Underlying this various legislation, actual and proposed, are various different purposes. The Victorian legislation, unlike the contemporary New Zealand and subsequent Australian legislation with reference to so-called compulsory arbitration, seems to have owed its origin primarily to the desire to abolish sweating, that is, certain undesirable conditions of employment, such as excessively long hours and excessively low rates of wages. There was a further purpose to protect the white Australian's standard of living from the insidious competition of colored races, particularly of the Chinese. Victorian minimum wage boards consist of from four to ten members, half selected by or on behalf of the employers, half by or on behalf of the employees, and an impartial chairman. The boards are established for such trades as the state legislature may direct, a special board being established for each trade, and are authorized to fix the lowest rates of wages that may be lawfully paid in their respective trades. There is no attempt at a statutory definition of a standard living wage for all Victorian wage-earners. Indeed the amending act of 1903 contained a clause expressly providing that the determinations of wage boards should be based on the "average prices or rates of payment paid by reputable employers to employees of average capacity.' Although "reputable" was generally interpreted as "best," yet it was generally felt that the provision seriously hampered the boards, and in 1907 it was stricken out, giving them complete discretion in the fixing of a minimum wage. The Victorian wage boards are not restricted in their activity to the fixing of minimum wages for work-people receiving less than a standard living wage. They may, with equal propriety, fix the lowest lawful rates of payment for skilled and other highly paid grades of labor, and for the unskilled and oppressed; and wage boards may even be established for industries in which no wage-earners are employed at or below the living wage level.
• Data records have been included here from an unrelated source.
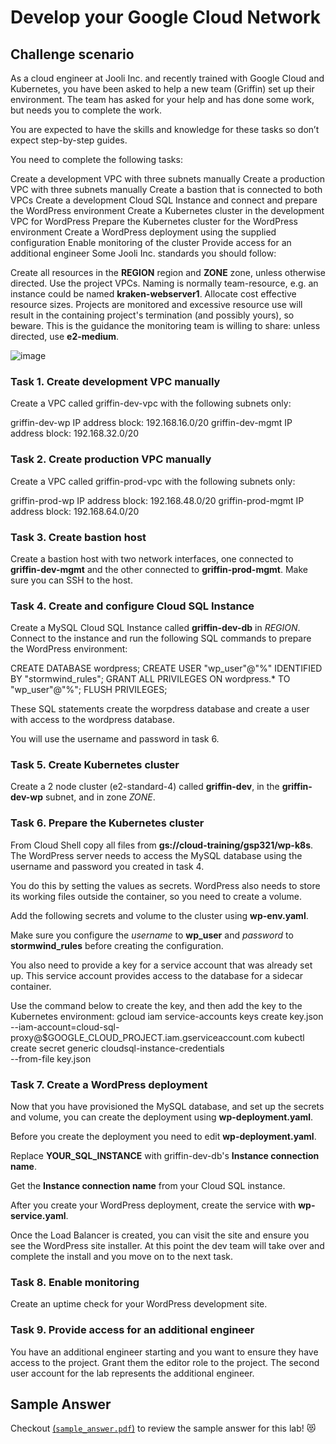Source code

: # Develop your Google Cloud Network

## Challenge scenario
As a cloud engineer at Jooli Inc. and recently trained with Google Cloud and Kubernetes, you have been asked to help a new team (Griffin) set up their environment. The team has asked for your help and has done some work, but needs you to complete the work.

You are expected to have the skills and knowledge for these tasks so don’t expect step-by-step guides.

You need to complete the following tasks:

Create a development VPC with three subnets manually
Create a production VPC with three subnets manually
Create a bastion that is connected to both VPCs
Create a development Cloud SQL Instance and connect and prepare the WordPress environment
Create a Kubernetes cluster in the development VPC for WordPress
Prepare the Kubernetes cluster for the WordPress environment
Create a WordPress deployment using the supplied configuration
Enable monitoring of the cluster
Provide access for an additional engineer
Some Jooli Inc. standards you should follow:

Create all resources in the **REGION** region and **ZONE** zone, unless otherwise directed.
Use the project VPCs.
Naming is normally team-resource, e.g. an instance could be named **kraken-webserver1**.
Allocate cost effective resource sizes. Projects are monitored and excessive resource use will result in the containing project's termination (and possibly yours), so beware. This is the guidance the monitoring team is willing to share: unless directed, use **e2-medium**.

![image](https://github.com/user-attachments/assets/9df05bbb-3dca-40b7-a1d3-35854e38e7ac)

### Task 1. Create development VPC manually
Create a VPC called griffin-dev-vpc with the following subnets only:
  
  griffin-dev-wp
    IP address block: 192.168.16.0/20
  griffin-dev-mgmt
    IP address block: 192.168.32.0/20
  
### Task 2. Create production VPC manually
Create a VPC called griffin-prod-vpc with the following subnets only:

  griffin-prod-wp
    IP address block: 192.168.48.0/20
  griffin-prod-mgmt
    IP address block: 192.168.64.0/20

### Task 3. Create bastion host
Create a bastion host with two network interfaces, one connected to **griffin-dev-mgmt** and the other connected to **griffin-prod-mgmt**. Make sure you can SSH to the host. 

### Task 4. Create and configure Cloud SQL Instance
Create a MySQL Cloud SQL Instance called **griffin-dev-db** in *REGION*.
Connect to the instance and run the following SQL commands to prepare the WordPress environment:
  
  CREATE DATABASE wordpress;
  CREATE USER "wp_user"@"%" IDENTIFIED BY "stormwind_rules";
  GRANT ALL PRIVILEGES ON wordpress.* TO "wp_user"@"%";
  FLUSH PRIVILEGES;

These SQL statements create the worpdress database and create a user with access to the wordpress database.

You will use the username and password in task 6.

### Task 5. Create Kubernetes cluster
Create a 2 node cluster (e2-standard-4) called **griffin-dev**, in the **griffin-dev-wp** subnet, and in zone *ZONE*.

### Task 6. Prepare the Kubernetes cluster
From Cloud Shell copy all files from **gs://cloud-training/gsp321/wp-k8s**.
The WordPress server needs to access the MySQL database using the username and password you created in task 4.

You do this by setting the values as secrets. WordPress also needs to store its working files outside the container, so you need to create a volume.

Add the following secrets and volume to the cluster using **wp-env.yaml**.

Make sure you configure the *username* to **wp_user** and *password* to **stormwind_rules** before creating the configuration.

You also need to provide a key for a service account that was already set up. This service account provides access to the database for a sidecar container.

Use the command below to create the key, and then add the key to the Kubernetes environment:
    gcloud iam service-accounts keys create key.json \
        --iam-account=cloud-sql-proxy@$GOOGLE_CLOUD_PROJECT.iam.gserviceaccount.com
    kubectl create secret generic cloudsql-instance-credentials \
        --from-file key.json
    
### Task 7. Create a WordPress deployment
Now that you have provisioned the MySQL database, and set up the secrets and volume, you can create the deployment using **wp-deployment.yaml**.

Before you create the deployment you need to edit **wp-deployment.yaml**.

Replace **YOUR_SQL_INSTANCE** with griffin-dev-db's **Instance connection name**.

Get the **Instance connection name** from your Cloud SQL instance.

After you create your WordPress deployment, create the service with **wp-service.yaml**.

Once the Load Balancer is created, you can visit the site and ensure you see the WordPress site installer.
At this point the dev team will take over and complete the install and you move on to the next task.

### Task 8. Enable monitoring
Create an uptime check for your WordPress development site.

### Task 9. Provide access for an additional engineer
You have an additional engineer starting and you want to ensure they have access to the project. Grant them the editor role to the project.
The second user account for the lab represents the additional engineer.

## Sample Answer
Checkout  [(`sample_answer.pdf`)](sample_answer.pdf) to review the sample answer for this lab! :heart_eyes_cat:

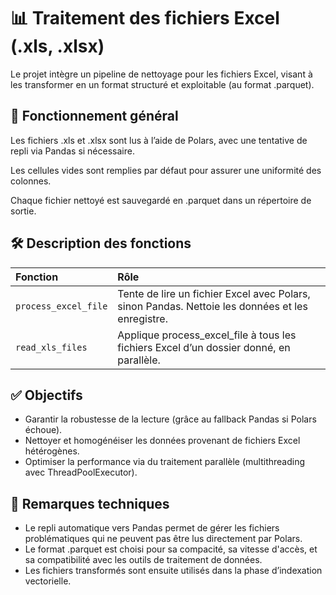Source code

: # 📊 Traitement des fichiers Excel (.xls, .xlsx)
Le projet intègre un pipeline de nettoyage pour les fichiers Excel, visant à les transformer en un format structuré et exploitable (au format .parquet).

## 🔧 Fonctionnement général
Les fichiers .xls et .xlsx sont lus à l’aide de Polars, avec une tentative de repli via Pandas si nécessaire.

Les cellules vides sont remplies par défaut pour assurer une uniformité des colonnes.

Chaque fichier nettoyé est sauvegardé en .parquet dans un répertoire de sortie.

## 🛠 Description des fonctions

|Fonction|Rôle|
|:--|:--|
|`process_excel_file`|Tente de lire un fichier Excel avec Polars, sinon Pandas. Nettoie les données et les enregistre.|
|`read_xls_files`|Applique process_excel_file à tous les fichiers Excel d’un dossier donné, en parallèle.|

## ✅ Objectifs

* Garantir la robustesse de la lecture (grâce au fallback Pandas si Polars échoue).
* Nettoyer et homogénéiser les données provenant de fichiers Excel hétérogènes.
* Optimiser la performance via du traitement parallèle (multithreading avec ThreadPoolExecutor).

## 🧠 Remarques techniques

* Le repli automatique vers Pandas permet de gérer les fichiers problématiques qui ne peuvent pas être lus directement par Polars.
* Le format .parquet est choisi pour sa compacité, sa vitesse d'accès, et sa compatibilité avec les outils de traitement de données.
* Les fichiers transformés sont ensuite utilisés dans la phase d’indexation vectorielle.

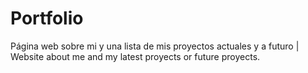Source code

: # Portfolio
Página web sobre mi y una lista de mis proyectos actuales y a futuro | Website about me and my latest proyects or future proyects.
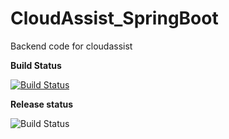 # CloudAssist_SpringBoot
Backend code for cloudassist

**Build Status**

[![Build Status](https://dev.azure.com/sagarmalakannawar/DTL-Onesims/_apis/build/status/SpringCI?repoName=SLKDSL%2FSpringBoot_CSB_v2&branchName=release)](https://dev.azure.com/sagarmalakannawar/DTL-Onesims/_build/latest?definitionId=1&repoName=SLKDSL%2FSpringBoot_CSB_v2&branchName=release)

**Release status**

![Build Status](https://vsrm.dev.azure.com/sagarmalakannawar/_apis/public/Release/badge/80007c08-c434-4840-9365-b0241555fbce/3/7)
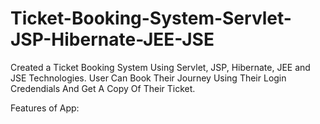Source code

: # Ticket-Booking-System-Servlet-JSP-Hibernate-JEE-JSE
Created a Ticket Booking System Using Servlet, JSP, Hibernate, JEE and JSE Technologies. User Can Book Their  Journey Using Their Login Credendials And Get A Copy Of Their Ticket.

Features of App:
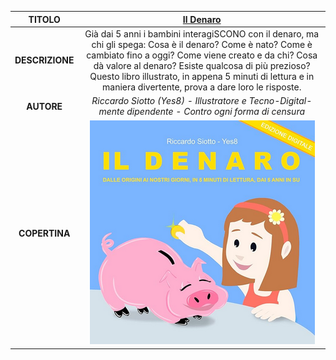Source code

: | TITOLO          | [Il Denaro](https://www.amazon.it/DENARO-Origini-Nostri-Giorni-Lettura/dp/B0BCDF3CJ2/ref=sr_1_1) |
|:---------------:|:-------------:|
| **DESCRIZIONE** | Già dai 5 anni i bambini  interagiSCONO con il denaro, ma chi gli spega: Cosa è il denaro? Come è nato? Come è cambiato fino a oggi? Come viene creato e da chi? Cosa dà valore al denaro? Esiste qualcosa di più prezioso? Questo libro illustrato, in appena 5 minuti di lettura e in maniera divertente, prova a dare loro le risposte. |
| **AUTORE**      | _Riccardo Siotto (Yes8) - Illustratore e Tecno-Digital-mente dipendente - Contro ogni forma di censura_ | 
| **COPERTINA**   | ![Il Denaro - clicca qui](./Il_Denaro.png) |
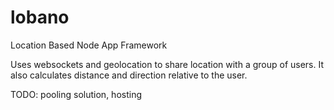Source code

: lobano
======

Location Based Node App Framework

Uses websockets and geolocation to share location with a group of users. It also calculates distance and direction relative to the user.

TODO:
pooling solution,
hosting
1 Written in 1911. The Massachusetts commission has since reported (January, 1912) in favor of legislation for the fixing of minimum wages for women and minors.

In 1903 a court of industrial appeals was established, consisting of one judge of the supreme court of the state, for the purpose of hearing appeals from determinations of the wage boards. The appeal may be taken by the employers or employees in a trade, or by the government, but no appeal has the effect of suspending or delaying the operation of the determination. In hearing and deciding such appeals, the court of industrial appeals possesses all the powers of the state supreme court, and "shall in every case be guided by the real justice of the matter without regard to legal forms." The court of industrial appeals is further instructed to consider whether a determination brought before it has had or may have the effect of prejudicing the progress of a trade or the maintenance or scope of employment therein, "and if of opinion that it has had or may have such effect the court shall make such alterations as in its opinion may be necessary to remove or prevent such effect and at the same time to secure a living to the employees."2 The law takes no.notice of the possibility that there may be trades in which the maintenance of the trade in the face of uncontrollable competition and the payment of a living wage to the employees may be incompatible.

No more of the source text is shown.